__Records shown__.
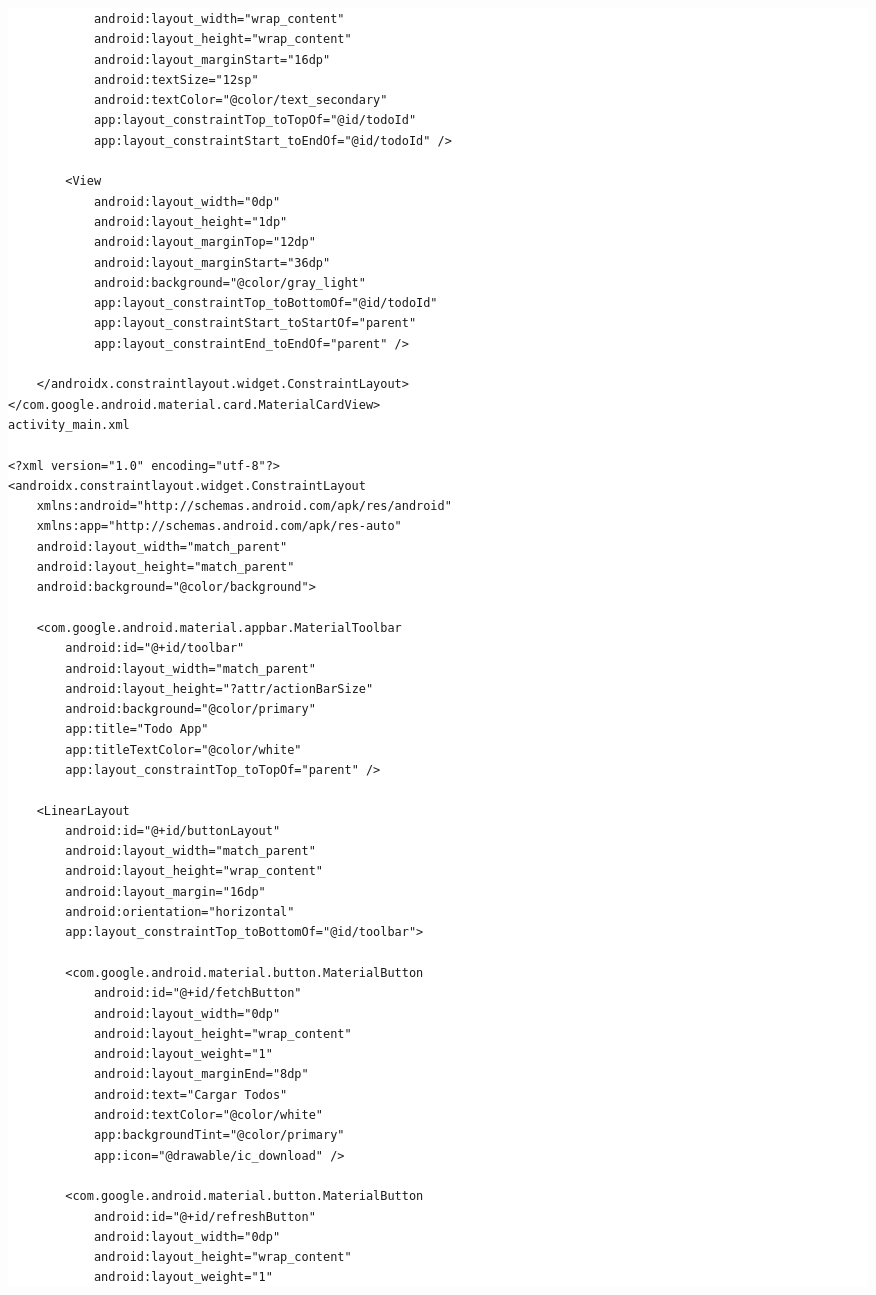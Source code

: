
 ```
            android:layout_width="wrap_content"
            android:layout_height="wrap_content"
            android:layout_marginStart="16dp"
            android:textSize="12sp"
            android:textColor="@color/text_secondary"
            app:layout_constraintTop_toTopOf="@id/todoId"
            app:layout_constraintStart_toEndOf="@id/todoId" />

        <View
            android:layout_width="0dp"
            android:layout_height="1dp"
            android:layout_marginTop="12dp"
            android:layout_marginStart="36dp"
            android:background="@color/gray_light"
            app:layout_constraintTop_toBottomOf="@id/todoId"
            app:layout_constraintStart_toStartOf="parent"
            app:layout_constraintEnd_toEndOf="parent" />

    </androidx.constraintlayout.widget.ConstraintLayout>
</com.google.android.material.card.MaterialCardView>
activity_main.xml

<?xml version="1.0" encoding="utf-8"?>
<androidx.constraintlayout.widget.ConstraintLayout
    xmlns:android="http://schemas.android.com/apk/res/android"
    xmlns:app="http://schemas.android.com/apk/res-auto"
    android:layout_width="match_parent"
    android:layout_height="match_parent"
    android:background="@color/background">

    <com.google.android.material.appbar.MaterialToolbar
        android:id="@+id/toolbar"
        android:layout_width="match_parent"
        android:layout_height="?attr/actionBarSize"
        android:background="@color/primary"
        app:title="Todo App"
        app:titleTextColor="@color/white"
        app:layout_constraintTop_toTopOf="parent" />

    <LinearLayout
        android:id="@+id/buttonLayout"
        android:layout_width="match_parent"
        android:layout_height="wrap_content"
        android:layout_margin="16dp"
        android:orientation="horizontal"
        app:layout_constraintTop_toBottomOf="@id/toolbar">

        <com.google.android.material.button.MaterialButton
            android:id="@+id/fetchButton"
            android:layout_width="0dp"
            android:layout_height="wrap_content"
            android:layout_weight="1"
            android:layout_marginEnd="8dp"
            android:text="Cargar Todos"
            android:textColor="@color/white"
            app:backgroundTint="@color/primary"
            app:icon="@drawable/ic_download" />

        <com.google.android.material.button.MaterialButton
            android:id="@+id/refreshButton"
            android:layout_width="0dp"
            android:layout_height="wrap_content"
            android:layout_weight="1"
```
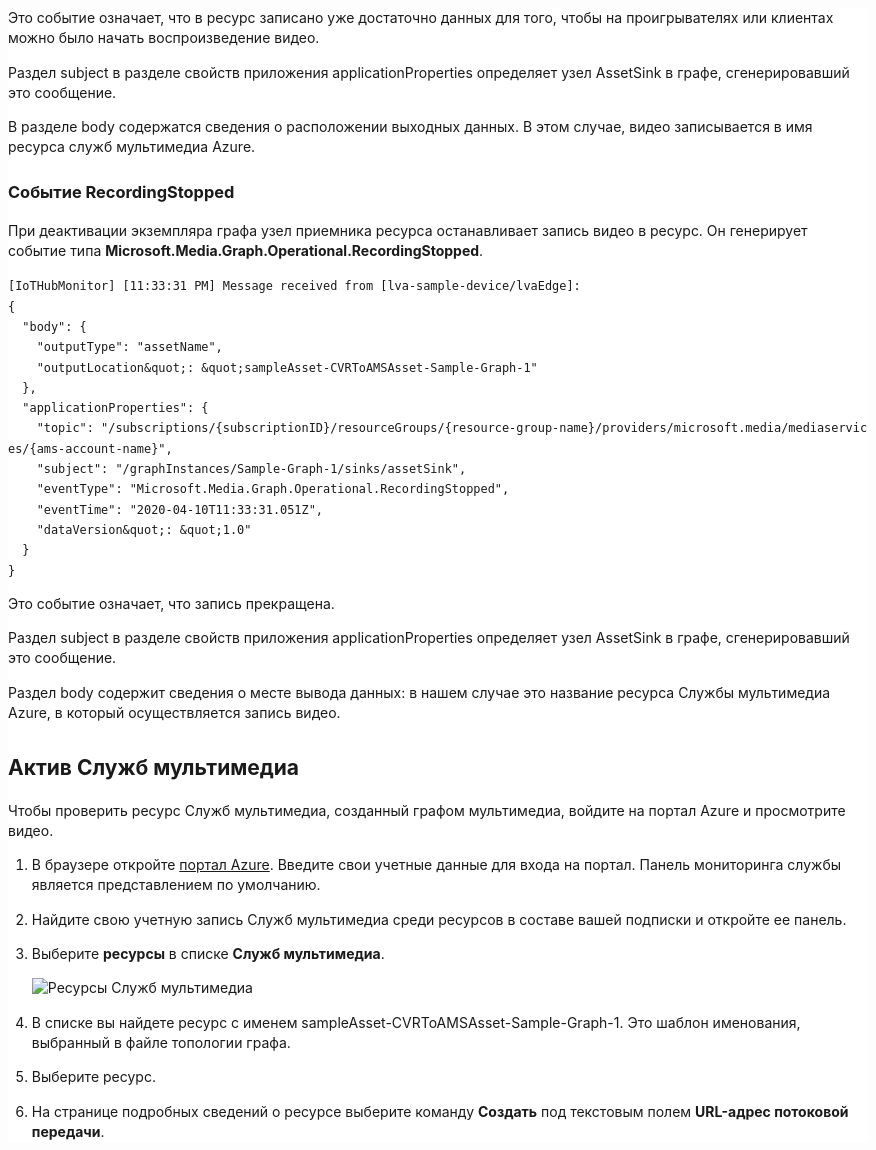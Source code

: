 
Это событие означает, что в ресурс записано уже достаточно данных для того, чтобы на проигрывателях или клиентах можно было начать воспроизведение видео.

Раздел subject в разделе свойств приложения applicationProperties определяет узел AssetSink в графе, сгенерировавший это сообщение.

В разделе body содержатся сведения о расположении выходных данных. В этом случае, видео записывается в имя ресурса служб мультимедиа Azure.

### <a name="recordingstopped-event"></a>Событие RecordingStopped

При деактивации экземпляра графа узел приемника ресурса останавливает запись видео в ресурс. Он генерирует событие типа **Microsoft.Media.Graph.Operational.RecordingStopped**.

```
[IoTHubMonitor] [11:33:31 PM] Message received from [lva-sample-device/lvaEdge]:
{
  "body": {
    "outputType": "assetName",
    "outputLocation&quot;: &quot;sampleAsset-CVRToAMSAsset-Sample-Graph-1"
  },
  "applicationProperties": {
    "topic": "/subscriptions/{subscriptionID}/resourceGroups/{resource-group-name}/providers/microsoft.media/mediaservices/{ams-account-name}",
    "subject": "/graphInstances/Sample-Graph-1/sinks/assetSink",
    "eventType": "Microsoft.Media.Graph.Operational.RecordingStopped",
    "eventTime": "2020-04-10T11:33:31.051Z",
    "dataVersion&quot;: &quot;1.0"
  }
}
```

Это событие означает, что запись прекращена.

Раздел subject в разделе свойств приложения applicationProperties определяет узел AssetSink в графе, сгенерировавший это сообщение.

Раздел body содержит сведения о месте вывода данных: в нашем случае это название ресурса Службы мультимедиа Azure, в который осуществляется запись видео.

## <a name="media-services-asset"></a>Актив Служб мультимедиа  

Чтобы проверить ресурс Служб мультимедиа, созданный графом мультимедиа, войдите на портал Azure и просмотрите видео.

1. В браузере откройте [портал Azure](https://portal.azure.com/). Введите свои учетные данные для входа на портал. Панель мониторинга службы является представлением по умолчанию.
1. Найдите свою учетную запись Служб мультимедиа среди ресурсов в составе вашей подписки и откройте ее панель.
1. Выберите **ресурсы** в списке **Служб мультимедиа**.

    ![Ресурсы Служб мультимедиа](./media/continuous-video-recording-tutorial/assets.png)
1. В списке вы найдете ресурс с именем sampleAsset-CVRToAMSAsset-Sample-Graph-1. Это шаблон именования, выбранный в файле топологии графа.
1. Выберите ресурс.
1. На странице подробных сведений о ресурсе выберите команду **Создать** под текстовым полем **URL-адрес потоковой передачи**.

__Work to complete__. Using the material, show each line where the string "xmlns" can be found.

__Answer for this exercise__.
    xmlns:android="http://schemas.android.com/apk/res/android"
    xmlns:app="http://schemas.android.com/apk/res-auto"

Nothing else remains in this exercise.